**DIRECTIONS:** Check each line of the data for "settings" and select those that have it.

**EXERCISE DATA:**

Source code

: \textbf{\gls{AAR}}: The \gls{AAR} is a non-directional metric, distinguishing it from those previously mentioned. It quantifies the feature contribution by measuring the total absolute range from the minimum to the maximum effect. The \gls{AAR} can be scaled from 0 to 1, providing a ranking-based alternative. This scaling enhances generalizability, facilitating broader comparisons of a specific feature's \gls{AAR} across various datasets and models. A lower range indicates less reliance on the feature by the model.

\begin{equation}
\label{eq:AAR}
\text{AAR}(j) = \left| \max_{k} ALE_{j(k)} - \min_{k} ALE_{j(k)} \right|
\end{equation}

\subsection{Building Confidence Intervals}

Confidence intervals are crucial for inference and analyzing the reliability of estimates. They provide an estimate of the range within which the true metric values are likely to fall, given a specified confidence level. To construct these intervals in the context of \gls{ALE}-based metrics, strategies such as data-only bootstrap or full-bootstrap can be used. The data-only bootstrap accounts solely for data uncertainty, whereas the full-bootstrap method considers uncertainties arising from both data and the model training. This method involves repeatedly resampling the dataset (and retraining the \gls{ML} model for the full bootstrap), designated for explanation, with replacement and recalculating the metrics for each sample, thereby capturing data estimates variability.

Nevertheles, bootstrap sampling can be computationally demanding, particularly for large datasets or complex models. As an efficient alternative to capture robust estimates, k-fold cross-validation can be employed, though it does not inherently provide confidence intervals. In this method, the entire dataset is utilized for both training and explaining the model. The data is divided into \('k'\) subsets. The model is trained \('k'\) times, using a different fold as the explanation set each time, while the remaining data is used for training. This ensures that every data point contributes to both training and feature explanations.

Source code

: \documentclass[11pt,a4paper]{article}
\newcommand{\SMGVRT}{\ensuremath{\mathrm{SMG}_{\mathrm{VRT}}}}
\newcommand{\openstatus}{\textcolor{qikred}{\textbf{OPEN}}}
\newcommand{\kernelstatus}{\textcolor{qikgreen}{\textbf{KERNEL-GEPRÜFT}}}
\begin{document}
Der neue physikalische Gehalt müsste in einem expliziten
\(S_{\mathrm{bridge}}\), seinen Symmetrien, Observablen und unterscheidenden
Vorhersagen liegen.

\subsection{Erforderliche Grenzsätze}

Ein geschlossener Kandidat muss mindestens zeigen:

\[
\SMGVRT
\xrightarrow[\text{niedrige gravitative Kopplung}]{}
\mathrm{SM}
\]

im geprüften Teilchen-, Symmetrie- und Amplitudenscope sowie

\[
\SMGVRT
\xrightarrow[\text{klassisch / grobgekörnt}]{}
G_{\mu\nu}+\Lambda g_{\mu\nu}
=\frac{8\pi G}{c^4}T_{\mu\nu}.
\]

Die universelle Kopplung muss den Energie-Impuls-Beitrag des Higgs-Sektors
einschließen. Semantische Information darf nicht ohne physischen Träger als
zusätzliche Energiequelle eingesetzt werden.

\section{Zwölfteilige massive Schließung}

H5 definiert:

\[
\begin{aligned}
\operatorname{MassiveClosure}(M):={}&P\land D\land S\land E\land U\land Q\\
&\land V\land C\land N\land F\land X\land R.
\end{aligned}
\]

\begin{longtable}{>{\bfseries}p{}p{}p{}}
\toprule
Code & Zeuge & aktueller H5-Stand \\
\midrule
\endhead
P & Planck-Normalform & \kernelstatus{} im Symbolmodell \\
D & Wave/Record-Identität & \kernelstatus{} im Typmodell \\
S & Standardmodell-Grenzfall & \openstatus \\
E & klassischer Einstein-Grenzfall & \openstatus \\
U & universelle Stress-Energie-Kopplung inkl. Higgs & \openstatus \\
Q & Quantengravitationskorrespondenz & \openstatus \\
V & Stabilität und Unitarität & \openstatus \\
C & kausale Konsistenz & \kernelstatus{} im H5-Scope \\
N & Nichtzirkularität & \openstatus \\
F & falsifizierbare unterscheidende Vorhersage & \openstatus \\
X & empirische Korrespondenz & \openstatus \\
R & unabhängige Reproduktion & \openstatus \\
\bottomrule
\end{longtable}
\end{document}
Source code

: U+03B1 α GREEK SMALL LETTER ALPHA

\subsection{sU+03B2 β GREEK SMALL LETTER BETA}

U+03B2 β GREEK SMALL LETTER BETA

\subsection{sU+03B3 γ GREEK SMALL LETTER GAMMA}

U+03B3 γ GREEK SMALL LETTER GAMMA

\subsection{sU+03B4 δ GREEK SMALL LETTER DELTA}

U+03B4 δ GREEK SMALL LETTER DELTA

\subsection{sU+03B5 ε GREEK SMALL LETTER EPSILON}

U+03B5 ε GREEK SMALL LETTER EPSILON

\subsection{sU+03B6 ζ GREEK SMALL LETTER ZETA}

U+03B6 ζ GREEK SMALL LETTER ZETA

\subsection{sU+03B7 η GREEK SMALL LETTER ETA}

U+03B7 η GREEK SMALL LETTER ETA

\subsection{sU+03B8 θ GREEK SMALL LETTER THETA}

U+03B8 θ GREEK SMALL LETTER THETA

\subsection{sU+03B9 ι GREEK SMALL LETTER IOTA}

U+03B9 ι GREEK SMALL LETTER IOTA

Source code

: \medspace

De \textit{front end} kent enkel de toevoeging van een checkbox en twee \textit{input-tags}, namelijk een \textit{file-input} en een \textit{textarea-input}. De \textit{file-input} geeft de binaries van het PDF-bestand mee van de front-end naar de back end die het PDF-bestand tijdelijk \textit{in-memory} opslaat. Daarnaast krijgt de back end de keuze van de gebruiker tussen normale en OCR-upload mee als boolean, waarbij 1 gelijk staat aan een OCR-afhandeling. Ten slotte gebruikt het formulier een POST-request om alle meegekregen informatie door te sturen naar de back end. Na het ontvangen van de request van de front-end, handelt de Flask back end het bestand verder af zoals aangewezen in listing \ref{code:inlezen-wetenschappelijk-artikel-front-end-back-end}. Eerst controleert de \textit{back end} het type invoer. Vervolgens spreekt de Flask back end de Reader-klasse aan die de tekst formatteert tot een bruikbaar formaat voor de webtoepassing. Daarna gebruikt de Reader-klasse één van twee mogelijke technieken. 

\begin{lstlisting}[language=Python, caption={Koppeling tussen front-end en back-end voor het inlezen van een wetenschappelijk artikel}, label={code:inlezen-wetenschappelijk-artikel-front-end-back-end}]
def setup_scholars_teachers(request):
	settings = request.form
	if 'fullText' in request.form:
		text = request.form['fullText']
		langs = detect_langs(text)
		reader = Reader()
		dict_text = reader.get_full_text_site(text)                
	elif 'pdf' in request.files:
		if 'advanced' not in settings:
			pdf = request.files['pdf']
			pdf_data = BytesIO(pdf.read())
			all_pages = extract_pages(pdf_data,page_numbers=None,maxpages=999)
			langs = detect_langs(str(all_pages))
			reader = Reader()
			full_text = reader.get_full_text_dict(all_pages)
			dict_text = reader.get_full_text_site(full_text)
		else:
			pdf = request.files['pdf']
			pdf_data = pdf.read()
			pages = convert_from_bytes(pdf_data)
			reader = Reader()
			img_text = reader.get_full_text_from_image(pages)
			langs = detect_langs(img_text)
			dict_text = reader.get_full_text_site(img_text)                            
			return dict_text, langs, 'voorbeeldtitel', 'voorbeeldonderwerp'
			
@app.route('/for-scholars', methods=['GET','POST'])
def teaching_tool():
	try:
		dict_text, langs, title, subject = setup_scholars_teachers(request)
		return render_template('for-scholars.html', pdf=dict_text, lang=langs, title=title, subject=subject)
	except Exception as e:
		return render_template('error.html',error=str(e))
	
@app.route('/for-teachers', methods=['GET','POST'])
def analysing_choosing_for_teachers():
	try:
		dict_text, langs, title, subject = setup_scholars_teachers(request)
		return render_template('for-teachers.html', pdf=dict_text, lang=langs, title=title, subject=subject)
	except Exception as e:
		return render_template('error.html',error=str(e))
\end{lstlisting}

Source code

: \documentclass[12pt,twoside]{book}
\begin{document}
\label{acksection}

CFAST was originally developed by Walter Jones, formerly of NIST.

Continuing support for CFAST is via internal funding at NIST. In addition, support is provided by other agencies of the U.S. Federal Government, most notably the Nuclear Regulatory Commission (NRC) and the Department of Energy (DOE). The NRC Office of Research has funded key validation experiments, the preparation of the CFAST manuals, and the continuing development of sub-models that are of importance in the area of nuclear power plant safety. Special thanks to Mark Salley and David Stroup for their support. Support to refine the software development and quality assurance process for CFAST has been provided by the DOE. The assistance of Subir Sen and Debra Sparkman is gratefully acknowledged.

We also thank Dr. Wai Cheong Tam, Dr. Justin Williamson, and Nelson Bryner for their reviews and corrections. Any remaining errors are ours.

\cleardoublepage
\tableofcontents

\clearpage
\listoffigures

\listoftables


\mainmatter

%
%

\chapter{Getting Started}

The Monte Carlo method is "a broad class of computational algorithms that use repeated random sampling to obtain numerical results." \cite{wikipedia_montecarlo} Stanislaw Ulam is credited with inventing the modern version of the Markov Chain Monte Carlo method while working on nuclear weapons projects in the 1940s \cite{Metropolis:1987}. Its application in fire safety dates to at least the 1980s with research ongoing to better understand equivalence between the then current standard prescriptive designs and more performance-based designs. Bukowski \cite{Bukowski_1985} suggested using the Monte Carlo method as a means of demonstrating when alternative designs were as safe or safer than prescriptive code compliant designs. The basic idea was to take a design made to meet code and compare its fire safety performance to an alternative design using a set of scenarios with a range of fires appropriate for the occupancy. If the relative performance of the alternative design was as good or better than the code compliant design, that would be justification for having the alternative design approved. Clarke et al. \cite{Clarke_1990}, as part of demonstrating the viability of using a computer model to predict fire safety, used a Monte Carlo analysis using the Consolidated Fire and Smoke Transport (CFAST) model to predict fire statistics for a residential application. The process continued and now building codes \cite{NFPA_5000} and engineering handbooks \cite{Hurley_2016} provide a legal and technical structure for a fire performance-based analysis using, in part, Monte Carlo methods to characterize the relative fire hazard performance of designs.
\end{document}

**RESULT BELOW:**
	settings = request.form
		if 'advanced' not in settings:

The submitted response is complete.